The state Senate passed the measure earlier this month, 56 to 3 (one senator [image-nocss] objected because she said stations sometimes do get more than one tank delivery in a day). It has also drawn sharp opposition from the New York Association of Convenience Stores (NTACS), which said it is foolish to handcuff gas retailers but not wholesalers.

Marcellino is trying to get the state Assembly to follow suit. New Jersey already has passed such a measure and other states are considering it, the report said.

Assembly Energy Committee Chairman Paul Tonko (D) said that he would study the idea, but that it could be handled under price-gouging laws. I've received a lot of anecdotal information from people concerned about the same thing, said Tonko.

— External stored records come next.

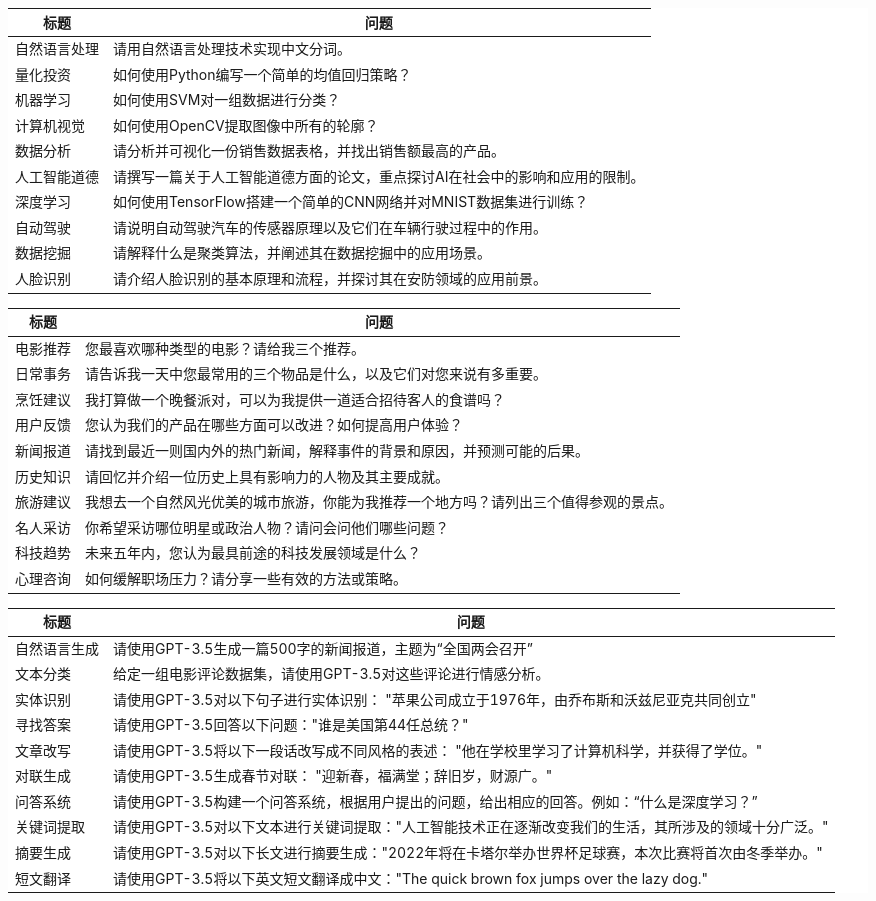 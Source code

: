 |标题|问题|
|---|---|
|自然语言处理|请用自然语言处理技术实现中文分词。|
|量化投资|如何使用Python编写一个简单的均值回归策略？|
|机器学习|如何使用SVM对一组数据进行分类？|
|计算机视觉|如何使用OpenCV提取图像中所有的轮廓？|
|数据分析|请分析并可视化一份销售数据表格，并找出销售额最高的产品。|
|人工智能道德|请撰写一篇关于人工智能道德方面的论文，重点探讨AI在社会中的影响和应用的限制。|
|深度学习|如何使用TensorFlow搭建一个简单的CNN网络并对MNIST数据集进行训练？|
|自动驾驶|请说明自动驾驶汽车的传感器原理以及它们在车辆行驶过程中的作用。|
|数据挖掘|请解释什么是聚类算法，并阐述其在数据挖掘中的应用场景。|
|人脸识别|请介绍人脸识别的基本原理和流程，并探讨其在安防领域的应用前景。|

|标题|问题|
|---|---|
|电影推荐|您最喜欢哪种类型的电影？请给我三个推荐。|
|日常事务|请告诉我一天中您最常用的三个物品是什么，以及它们对您来说有多重要。|
|烹饪建议|我打算做一个晚餐派对，可以为我提供一道适合招待客人的食谱吗？|
|用户反馈|您认为我们的产品在哪些方面可以改进？如何提高用户体验？|
|新闻报道|请找到最近一则国内外的热门新闻，解释事件的背景和原因，并预测可能的后果。|
|历史知识|请回忆并介绍一位历史上具有影响力的人物及其主要成就。|
|旅游建议|我想去一个自然风光优美的城市旅游，你能为我推荐一个地方吗？请列出三个值得参观的景点。|
|名人采访|你希望采访哪位明星或政治人物？请问会问他们哪些问题？|
|科技趋势|未来五年内，您认为最具前途的科技发展领域是什么？|
|心理咨询|如何缓解职场压力？请分享一些有效的方法或策略。|

|标题|问题|
|----|----|
|自然语言生成|请使用GPT-3.5生成一篇500字的新闻报道，主题为“全国两会召开”|
|文本分类|给定一组电影评论数据集，请使用GPT-3.5对这些评论进行情感分析。|
|实体识别|请使用GPT-3.5对以下句子进行实体识别： "苹果公司成立于1976年，由乔布斯和沃兹尼亚克共同创立" |
|寻找答案|请使用GPT-3.5回答以下问题："谁是美国第44任总统？"|
|文章改写|请使用GPT-3.5将以下一段话改写成不同风格的表述： "他在学校里学习了计算机科学，并获得了学位。"|
|对联生成|请使用GPT-3.5生成春节对联： "迎新春，福满堂；辞旧岁，财源广。"|
|问答系统|请使用GPT-3.5构建一个问答系统，根据用户提出的问题，给出相应的回答。例如：“什么是深度学习？”|
|关键词提取|请使用GPT-3.5对以下文本进行关键词提取："人工智能技术正在逐渐改变我们的生活，其所涉及的领域十分广泛。"|
|摘要生成|请使用GPT-3.5对以下长文进行摘要生成："2022年将在卡塔尔举办世界杯足球赛，本次比赛将首次由冬季举办。"|
|短文翻译|请使用GPT-3.5将以下英文短文翻译成中文："The quick brown fox jumps over the lazy dog." |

He added that the Democrat-led house is looking at a broader package of energy bills as well as toughening price-gouging measures. Topics include home heating oil prices and energy-cost assistance for low-income households and the elderly. Tonko said Assembly Democrats would unveil an energy package this fall, although the chamber is not scheduled to return to Albany until January.

NYACS calls the bill feel-good legislation yet wrong-minded, according to the report. Station owners are raising prices in response to wholesalers, association president Jim Calvin told the newspaper. Oil companies raised prices three times in one day during the peak of the price surge after Hurricane Katrina, he said, as prices soared beyond $3.50 per gallon for regular in some parts of New York.

If you owned a convenience store, and your fuel supplier, in a 24-hour span, increased your wholesale price three times by a combined 30%, what would you do? Calvin said in a memo sent to state legislators. Absorb those increase and sell gas at a loss so that customers wouldn't get mad?